_YOUR INSTRUCTIONS_
What is the number of lines below that contain the word "Beijing"? Give only that number.

_INPUT DATA_
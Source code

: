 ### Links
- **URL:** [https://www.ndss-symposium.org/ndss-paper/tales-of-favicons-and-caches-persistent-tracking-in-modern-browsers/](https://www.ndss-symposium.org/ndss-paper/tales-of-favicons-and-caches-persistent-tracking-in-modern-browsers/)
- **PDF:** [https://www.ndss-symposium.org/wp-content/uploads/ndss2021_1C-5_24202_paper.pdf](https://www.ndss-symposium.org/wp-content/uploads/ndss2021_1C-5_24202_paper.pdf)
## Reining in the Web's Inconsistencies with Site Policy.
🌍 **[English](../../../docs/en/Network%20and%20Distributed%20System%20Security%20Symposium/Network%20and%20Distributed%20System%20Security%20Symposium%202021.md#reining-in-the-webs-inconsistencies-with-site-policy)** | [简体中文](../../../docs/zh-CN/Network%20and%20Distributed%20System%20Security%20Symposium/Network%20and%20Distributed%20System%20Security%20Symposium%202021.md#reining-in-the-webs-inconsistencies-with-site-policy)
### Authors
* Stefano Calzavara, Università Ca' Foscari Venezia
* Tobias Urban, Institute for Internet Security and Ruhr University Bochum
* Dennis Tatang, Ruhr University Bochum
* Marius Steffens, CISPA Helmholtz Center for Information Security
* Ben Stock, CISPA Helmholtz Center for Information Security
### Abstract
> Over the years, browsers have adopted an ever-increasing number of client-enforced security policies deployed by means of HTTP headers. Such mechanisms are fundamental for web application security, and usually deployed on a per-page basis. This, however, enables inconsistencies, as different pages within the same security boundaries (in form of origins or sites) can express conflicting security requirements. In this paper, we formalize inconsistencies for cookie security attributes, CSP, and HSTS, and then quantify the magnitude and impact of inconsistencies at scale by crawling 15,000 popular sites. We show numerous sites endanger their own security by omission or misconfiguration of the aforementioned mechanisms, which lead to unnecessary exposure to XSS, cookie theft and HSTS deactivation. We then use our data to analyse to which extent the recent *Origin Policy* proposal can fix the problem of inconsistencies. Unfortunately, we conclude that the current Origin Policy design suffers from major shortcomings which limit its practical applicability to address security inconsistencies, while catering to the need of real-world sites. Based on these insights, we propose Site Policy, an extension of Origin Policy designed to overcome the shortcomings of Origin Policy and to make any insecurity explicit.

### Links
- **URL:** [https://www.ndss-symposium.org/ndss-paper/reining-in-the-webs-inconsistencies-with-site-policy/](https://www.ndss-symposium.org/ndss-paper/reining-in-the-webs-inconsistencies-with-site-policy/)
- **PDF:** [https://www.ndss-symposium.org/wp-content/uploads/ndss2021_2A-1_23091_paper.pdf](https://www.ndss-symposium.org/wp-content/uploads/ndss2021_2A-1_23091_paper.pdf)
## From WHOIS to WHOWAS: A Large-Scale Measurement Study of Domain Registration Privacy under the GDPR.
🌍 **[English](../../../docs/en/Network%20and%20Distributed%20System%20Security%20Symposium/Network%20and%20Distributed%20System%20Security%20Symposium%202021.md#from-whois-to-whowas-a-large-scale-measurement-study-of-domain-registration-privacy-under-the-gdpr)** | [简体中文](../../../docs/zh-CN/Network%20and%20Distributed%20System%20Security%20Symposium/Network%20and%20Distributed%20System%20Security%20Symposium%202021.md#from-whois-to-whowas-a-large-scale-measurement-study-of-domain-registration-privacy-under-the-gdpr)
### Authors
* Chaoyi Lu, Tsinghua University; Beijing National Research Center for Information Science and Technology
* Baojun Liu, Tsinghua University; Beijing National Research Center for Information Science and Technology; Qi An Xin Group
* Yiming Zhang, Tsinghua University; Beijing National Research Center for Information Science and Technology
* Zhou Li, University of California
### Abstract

_TASK RESPONSE_
3